Teatro Real, Vox Luminis, Lionel Meunier, Purcell

   El sonido orquestal, desprovisto de cualquier cortapisa, más allá de la acústica, resultó muy equilibrado, bien contrastado en planos sonoros, tanto a nivel de secciones completas como en su presencia individual, y expresivos. Solventaron con inteligencia y perspectiva dramática los diversos planteamientos de Purcell, que planifica aquí pasajes puramente orquestales de enorme belleza y carácter descriptivo. Así lo hicieron especialmente una sección de cuerda cálida y tersa, bien empasta y con una cuidada afinación y emisión de inicio a fin, Liderados por Tuomo Suni, que firmó algunos pasajes a solo de exquisita factura, los seis violines barrocos lograron brillar, al igual que una firme sección de violas barrocas de interesante presencia y sonido [Antina Hugosson, Wendy Ruymen y Ellie Nimeroski]. No menos destacada la profundidad sonora de la cuerda grave, especialmente los violonchelos barrocos [Ronan Kernoa, Edouard Catalan y Octavie Dostaler-Lalonde, con el primero de ellos en las lides de solista, sobre todo en los recitativos] y el violone de 8’ de Benoît Vanden Bemden, de encomiable sonido y articulación general. Los ciertos dejes afrancesados en la cuerda siempre le aportan un toque especialmente interesante a un Purcell que es, como buen inglés, una mezcla muy personal otros estilos europeos con un marcado individualismo. Cálida, incisiva en algunos momentos, y en general muy pulida, la presencia de las maderas, tanto los oboes barrocos [Benoît Laurent, Gustav Friedrichson y Armin Köbler] como las flautas de pico [con el propio Lionel Meunier, y en ocasiones contadas Köbler y Laurent], y un magnífico trabajo, tanto tímbrico como rítmico del fagot barroco a cargo de Lisa Goldberg. No se puede obviar aquí la excelsa presencia de las trompetas barrocas, que tiene notable participación aquí, magníficamente solventadas tanto por Russell Gilmour y William Russell, en solo y a dúo. Siempre complicada, por su ausencia en la partitura, la presencia de la percusión llegó firmada con perspicacia, imaginación y bastante respeto por Marianna Soroka y Helene Erben –la primera también en los timbales–.

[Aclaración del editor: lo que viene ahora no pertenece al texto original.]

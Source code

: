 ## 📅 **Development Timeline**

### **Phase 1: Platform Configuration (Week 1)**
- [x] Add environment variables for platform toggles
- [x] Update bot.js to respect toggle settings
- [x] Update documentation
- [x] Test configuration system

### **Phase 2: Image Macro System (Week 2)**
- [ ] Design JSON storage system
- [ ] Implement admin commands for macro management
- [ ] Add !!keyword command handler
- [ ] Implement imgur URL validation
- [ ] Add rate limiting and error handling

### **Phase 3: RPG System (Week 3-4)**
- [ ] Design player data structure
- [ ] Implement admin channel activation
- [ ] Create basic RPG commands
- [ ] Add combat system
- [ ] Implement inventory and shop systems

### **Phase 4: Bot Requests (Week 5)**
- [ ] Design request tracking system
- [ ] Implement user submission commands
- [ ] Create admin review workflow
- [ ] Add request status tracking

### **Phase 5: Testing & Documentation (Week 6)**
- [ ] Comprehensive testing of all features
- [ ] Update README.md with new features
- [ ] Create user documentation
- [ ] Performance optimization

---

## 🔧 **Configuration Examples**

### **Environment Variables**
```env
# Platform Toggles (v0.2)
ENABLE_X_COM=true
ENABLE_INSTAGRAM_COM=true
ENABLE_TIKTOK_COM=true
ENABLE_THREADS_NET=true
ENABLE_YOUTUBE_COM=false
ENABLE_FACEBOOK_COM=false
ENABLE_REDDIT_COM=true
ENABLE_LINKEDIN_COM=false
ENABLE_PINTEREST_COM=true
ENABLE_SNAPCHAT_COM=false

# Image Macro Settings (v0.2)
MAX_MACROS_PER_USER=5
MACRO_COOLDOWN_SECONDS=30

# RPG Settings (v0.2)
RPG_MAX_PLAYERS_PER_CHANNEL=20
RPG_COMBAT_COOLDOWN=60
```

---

   Sin embargo, la gran labor instrumental de la velada quedó al abrigo del continuo, elaborado por un excelente concurso de la cuerda pulsada –tiorba, archilaúd y guitarras barrocas– de Simon Linné y Justin Glaie, sólidos, muy presentes, ofreciendo un gran colorido y un flexible acompañamiento en todo momento. El gran protagonista en este sentido fue el omnipresente Anthony Romaniuk, que sentado al clave y órgano positivo lideró, desde el centro mismo de la escena, todo lo que allí aconteció, siendo le verdadero líder de Vox Luminis aquí, pues la presencia de Meunier en este sentido fue inexistente –entiendo que el suyo fue el trabajo previo de concepción y preparación de la obra–. Estuvo imperial, dominando cada pasaje y detalle, marcando el devenir discursivo de forma dúctil, ora sobrio, ora magníficamente ornamentado, siempre activo e inteligente y prácticamente sin dejar de tocar en las tres horas que duró el espectáculo. Fue el pilar sobre el que construyó una excelentemente planteada concertación, de inicio a fin.

Teatro Real, Henry Purcell, Vox Luminis, Lionel Meunier

   Fue, sin duda, una magnífica propuesta, que requiere de una labor comunitaria muy marcada, fuertemente tejida a lo largo de los años y en la que exista una potente conexión y confianza entre sus miembros. No cualquier agrupación podría hacer lo que Vox Luminis firmó aquí, porque requiere de una importante independencia orquestal y coral, una intervención de solistas que mantenga, al menos, un nivel medio, y que esté trabajada de forma minuciosa antes de salir a escena, con un liderazgo muy presente, aún sin estarlo de manera física durante la interpretación. Todo esto y más es Vox Luminis, una formación que, en su afán de acometer repertorios muy diversos en un lapso temporal notable, a veces puede confundir su camino, pero que tiene en Purcell a uno de sus compositores fetiche. Fue, desde luego, una velada intensa, por momentos algo confusa, pero mimada y muy satisfactoria a nivel interpretativo, que recupera ese sentido de coralidad, en tanto comunidad, que a veces parecemos haber olvidado en pleno siglo XXI.

Fotografías: Javier del Real/Teatro Real.